For me, poetry and reflection or rational thought are distinct paths; complementary, but distinct. Many years ago, I wrote an article about hermeneutics and constructivism in which I discussed this. I commented that, from my perspective, there exists a mode of integration of personal identity that goes beyond the narrative identity as presented by Ricoeur. There is also a mode that we could call poetic identity, which is much closer to the pre-reflexive experiential processes that are not linear, causal, diachronic but rather circular, synergetic, synchronic. This poetic identity is much closer to the world of mythology, of archetypes, of spirituality that cannot be trapped by mathematical reasoning. For me, poetry is linked to this deep dimension that is particularly human, that connects us with the reality that is more primitive and necessary, that is to say, with fundamental confidence and joy. In other words, with love.
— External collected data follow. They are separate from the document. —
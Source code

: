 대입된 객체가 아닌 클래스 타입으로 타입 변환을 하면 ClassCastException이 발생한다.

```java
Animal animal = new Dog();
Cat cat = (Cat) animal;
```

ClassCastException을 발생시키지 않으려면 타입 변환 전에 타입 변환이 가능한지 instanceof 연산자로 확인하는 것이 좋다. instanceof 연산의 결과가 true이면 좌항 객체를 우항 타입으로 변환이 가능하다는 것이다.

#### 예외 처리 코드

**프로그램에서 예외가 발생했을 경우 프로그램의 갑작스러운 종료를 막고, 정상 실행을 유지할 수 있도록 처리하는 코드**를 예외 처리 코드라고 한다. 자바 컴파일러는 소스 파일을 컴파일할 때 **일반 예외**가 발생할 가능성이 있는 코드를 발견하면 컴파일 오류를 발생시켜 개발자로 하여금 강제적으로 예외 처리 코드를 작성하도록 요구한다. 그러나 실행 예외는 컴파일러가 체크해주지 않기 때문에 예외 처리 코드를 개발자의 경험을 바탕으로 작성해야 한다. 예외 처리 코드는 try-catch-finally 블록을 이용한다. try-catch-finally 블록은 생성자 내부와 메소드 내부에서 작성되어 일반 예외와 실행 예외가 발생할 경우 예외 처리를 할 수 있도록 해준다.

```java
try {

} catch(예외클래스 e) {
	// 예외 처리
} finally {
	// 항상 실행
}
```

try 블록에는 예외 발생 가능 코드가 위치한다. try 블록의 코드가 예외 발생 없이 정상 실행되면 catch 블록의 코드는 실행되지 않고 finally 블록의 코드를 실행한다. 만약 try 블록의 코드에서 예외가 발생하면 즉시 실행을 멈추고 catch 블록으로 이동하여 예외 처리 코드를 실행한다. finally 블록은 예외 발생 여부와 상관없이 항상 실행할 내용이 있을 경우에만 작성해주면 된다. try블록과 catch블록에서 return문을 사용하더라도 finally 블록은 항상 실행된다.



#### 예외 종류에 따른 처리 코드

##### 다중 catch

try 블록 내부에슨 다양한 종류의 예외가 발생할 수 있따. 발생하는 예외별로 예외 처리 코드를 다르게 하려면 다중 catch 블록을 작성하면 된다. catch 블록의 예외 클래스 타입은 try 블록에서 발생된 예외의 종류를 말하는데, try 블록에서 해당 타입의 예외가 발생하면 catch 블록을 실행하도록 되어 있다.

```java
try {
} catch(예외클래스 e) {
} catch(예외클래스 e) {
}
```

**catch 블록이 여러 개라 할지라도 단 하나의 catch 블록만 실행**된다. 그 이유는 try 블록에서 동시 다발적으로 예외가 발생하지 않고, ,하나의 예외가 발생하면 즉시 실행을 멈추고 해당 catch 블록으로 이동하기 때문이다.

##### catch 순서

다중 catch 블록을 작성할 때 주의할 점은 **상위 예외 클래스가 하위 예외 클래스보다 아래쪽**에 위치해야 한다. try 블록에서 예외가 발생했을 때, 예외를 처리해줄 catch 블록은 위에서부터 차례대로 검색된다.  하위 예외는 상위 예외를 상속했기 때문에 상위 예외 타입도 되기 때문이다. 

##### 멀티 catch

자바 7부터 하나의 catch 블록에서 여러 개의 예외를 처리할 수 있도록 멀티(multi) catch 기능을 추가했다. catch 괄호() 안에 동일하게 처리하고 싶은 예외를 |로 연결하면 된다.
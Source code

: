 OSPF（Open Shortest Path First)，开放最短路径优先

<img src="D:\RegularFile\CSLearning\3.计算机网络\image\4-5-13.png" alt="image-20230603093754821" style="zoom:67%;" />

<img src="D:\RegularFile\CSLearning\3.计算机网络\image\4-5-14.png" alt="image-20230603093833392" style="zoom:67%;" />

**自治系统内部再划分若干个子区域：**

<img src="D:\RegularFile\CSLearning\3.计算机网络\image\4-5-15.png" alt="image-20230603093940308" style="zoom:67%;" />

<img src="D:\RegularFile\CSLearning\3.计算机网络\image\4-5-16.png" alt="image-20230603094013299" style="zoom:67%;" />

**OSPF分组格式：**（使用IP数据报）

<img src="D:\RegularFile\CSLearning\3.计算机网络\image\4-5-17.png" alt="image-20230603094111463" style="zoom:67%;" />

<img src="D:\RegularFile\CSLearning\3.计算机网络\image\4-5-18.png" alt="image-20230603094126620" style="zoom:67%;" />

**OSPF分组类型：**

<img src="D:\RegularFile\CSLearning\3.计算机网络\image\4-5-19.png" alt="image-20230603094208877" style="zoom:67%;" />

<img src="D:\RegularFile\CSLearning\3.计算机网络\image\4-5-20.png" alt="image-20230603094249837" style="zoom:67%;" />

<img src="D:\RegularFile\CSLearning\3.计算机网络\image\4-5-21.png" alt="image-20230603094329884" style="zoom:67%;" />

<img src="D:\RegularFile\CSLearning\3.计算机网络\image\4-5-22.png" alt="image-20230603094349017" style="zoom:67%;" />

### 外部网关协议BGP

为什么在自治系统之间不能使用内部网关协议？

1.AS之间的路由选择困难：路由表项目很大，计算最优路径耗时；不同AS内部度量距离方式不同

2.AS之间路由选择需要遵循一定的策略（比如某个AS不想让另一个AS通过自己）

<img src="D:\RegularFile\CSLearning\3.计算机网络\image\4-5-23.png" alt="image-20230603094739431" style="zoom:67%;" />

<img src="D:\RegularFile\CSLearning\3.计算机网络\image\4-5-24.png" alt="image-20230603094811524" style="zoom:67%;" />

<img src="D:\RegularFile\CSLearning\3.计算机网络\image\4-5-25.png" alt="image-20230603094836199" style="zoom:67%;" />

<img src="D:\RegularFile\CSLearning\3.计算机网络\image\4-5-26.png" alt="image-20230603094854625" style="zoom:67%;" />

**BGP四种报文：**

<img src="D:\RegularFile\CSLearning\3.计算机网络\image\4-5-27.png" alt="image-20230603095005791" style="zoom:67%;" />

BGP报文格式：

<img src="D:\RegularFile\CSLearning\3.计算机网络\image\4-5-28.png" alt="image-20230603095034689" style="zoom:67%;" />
As a result, poetry has always risen in me like a spontaneous experience of connection with reality, or with the depth of reality, with the invisible foundation of reality. And with “invisible” I mean to say, just as a wise Sufi mystic once said: In the middle of the ocean a small fish asked a large fish where the ocean was because it wanted to see it, to which the large fish responded, “For that you’ll need to leave it behind.” Well, we simply cannot leave the ocean. We cannot get out of Being, out of Mystery, but poetry is a kind of juggling, a mysterious act that allows us the ex-tasis, the joy of getting out of oneself, or the Being of our being, to look from afar and to see. See the ocean. See the Invisible and celebrate it. We could also define the Invisible as the Beautiful, the Good, the True, the One.
For me, poetry is the language of the heart from the heart. It is from this depth that I can see the Reality of the reality. Yet, poetry also connects us with the superficial reality, with pain, with loss, with what is ugly, but only so that we can be freed from its chains by naming these realities. We cannot do this through philosophy, nor psychology. Not even rational theology is able to do this, no matter what colour or particular hue it might be. Poetry is tied to mysticism. Yet, even poetry speaks of daily life, of the dark side of life, of what breaks our hearts, because if we follow the shadows, we will ultimately be led to the body that originated it and to the light that shines behind it.